So journalism = plagiarism + wikipedia + taking out the bits in French.

Since journalism training is, first and foremost, about learning to rewrite copy, we must conclude that this particular Daily Mail Reporter either has no training, or was seriously overworked. It's not like a famous columnist just got into trouble for plagiarism or anything.

Malcolm Armsteen wrote:
Perhaps DMR is usually a low-paid freelancer knocking out a quick filler for a few quid.

At best. As I've mentioned before, the Mail, like all the big media organisations, has a lot of young people in on work experience. Summer is the peak time, as a new wave of ambitious, debt-ridden graduates leaves university. I remember how much competition there was just to get work experience on a national title — and it was 15 years ago that I tried, when there were fewer journalism degree courses and more paid jobs available to the offspring of the posh.

This young woman's story seems typical, for those young people whose surname is not Dacre or Littlejohn:

Quote:
Emily Farley, 24, has undertaken six internships at magazines since leaving university with a first-class degree in her bid to break into journalism - and has lined up two more.

All have been unpaid and only a handful have made a contribution towards her £400-a-month travel expenses into London from High Wycombe in Buckinghamshire. Although Emily has supported herself by working between each placement, she has grown increasingly frustrated that work experience is the only route to proper work.

"It seems as though internships have replaced entry-level jobs," she says. "It's all about being in the right place at the right time.

"My family have been very supportive, but sometimes they say, 'do you feel you're getting any closer?' This just seems to be how it works nowadays."

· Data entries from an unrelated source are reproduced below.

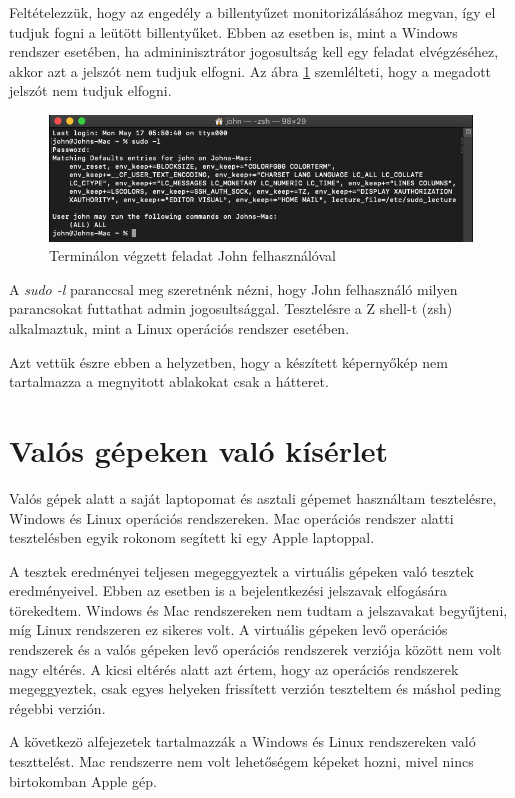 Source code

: \documentclass[12pt,a4paper,oneside]{report}
\begin{document}
Feltételezzük, hogy az engedély a billentyűzet monitorizálásához megvan, így el tudjuk fogni a leütött billentyűket. Ebben az esetben is, mint a Windows rendszer esetében, ha admininisztrátor jogosultság kell egy feladat elvégzéséhez, akkor azt a jelszót nem tudjuk elfogni. Az ábra \ref{fig:macVM2} szemlélteti, hogy a megadott jelszót nem tudjuk elfogni.
\begin{figure}[H]
\centering
\includegraphics[width=450pt]{../images/macVM2}
\caption{Terminálon végzett feladat John felhasználóval}
\label{fig:macVM2}
\end{figure}

A \textit{sudo -l} paranccsal meg szeretnénk nézni, hogy John felhasználó milyen parancsokat futtathat admin jogosultsággal. Tesztelésre a Z shell-t (zsh) alkalmaztuk, mint a Linux operációs rendszer esetében.

Azt vettük észre ebben a helyzetben, hogy a készített képernyőkép nem tartalmazza a megnyitott ablakokat csak a hátteret.

\section{Valós gépeken való kísérlet}
Valós gépek alatt a saját laptopomat és asztali gépemet használtam tesztelésre, Windows és Linux operációs rendszereken. Mac operációs rendszer alatti tesztelésben egyik rokonom segített ki egy Apple laptoppal.

A tesztek eredményei teljesen megeggyeztek a virtuális gépeken való tesztek eredményeivel. Ebben az esetben is a bejelentkezési jelszavak elfogására törekedtem. Windows és Mac rendszereken nem tudtam a jelszavakat begyűjteni, míg Linux rendszeren ez sikeres volt. A virtuális gépeken levő operációs rendszerek és a valós gépeken levő operációs rendszerek verziója között nem volt nagy eltérés. A kicsi eltérés alatt azt értem, hogy az operációs rendszerek megeggyeztek, csak egyes helyeken frissített verzión teszteltem és máshol peding régebbi verzión.

A következö alfejezetek tartalmazzák a Windows és Linux rendszereken való teszttelést. Mac rendszerre nem volt lehetőségem képeket hozni, mivel nincs birtokomban Apple gép.
\end{document}
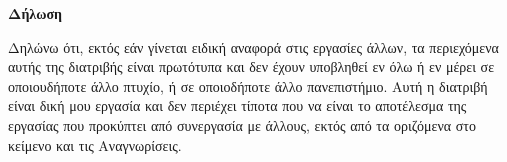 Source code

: \begin{center}
    \Large\textbf{Δήλωση}
\end{center}

\hspace{2cm}

Δηλώνω ότι, εκτός εάν γίνεται ειδική αναφορά στις εργασίες άλλων,
τα περιεχόμενα αυτής της διατριβής είναι πρωτότυπα και δεν έχουν
υποβληθεί εν όλω ή εν μέρει σε οποιουδήποτε άλλο πτυχίο, ή σε οποιοδήποτε
άλλο πανεπιστήμιο. Αυτή η διατριβή είναι δική μου εργασία και δεν περιέχει
τίποτα που να είναι το αποτέλεσμα της εργασίας που προκύπτει από συνεργασία με
άλλους, εκτός από τα οριζόμενα στο κείμενο και τις Αναγνωρίσεις.\\


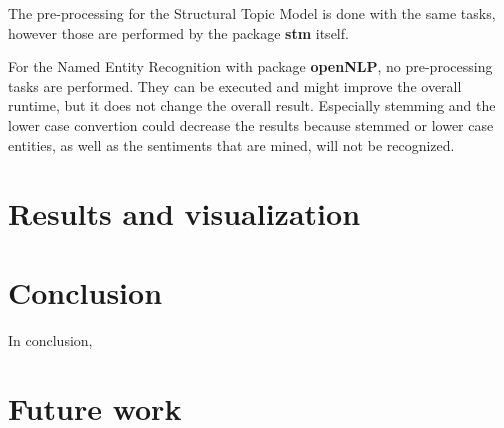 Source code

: \documentclass[10pt,a4paper]{article}
\begin{document}
	The pre-processing for the Structural Topic Model is done with the same tasks, however those are performed by the package \textbf{stm} itself.
	
	For the Named Entity Recognition with package \textbf{openNLP}, no pre-processing tasks are performed. They can be executed and might improve the overall runtime, but it does not change the overall result. Especially stemming and the lower case convertion could decrease the results because stemmed or lower case entities, as well as the sentiments that are mined, will not be recognized.

	
	
	\section{Results and visualization}
	
	
	\section{Conclusion}
	In conclusion, 

	\section{Future work}
\end{document}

Needless to say, if you don't live in the south east of England, and don't have a "supportive" family, you have no chance. The days when the national print media recruited skilled, proven journalists from the regional press are long gone: it's far cheaper to hire eager 23-year-olds on freelance contracts, make them work 16-hour days, and let them go if they can't keep up.

The regional press itself increasingly relies on work experience, especially when the staff get bolshie. For proprietors in a shrinking market, the attractions of malleable, unpaid, non-unionised labour are irresistible.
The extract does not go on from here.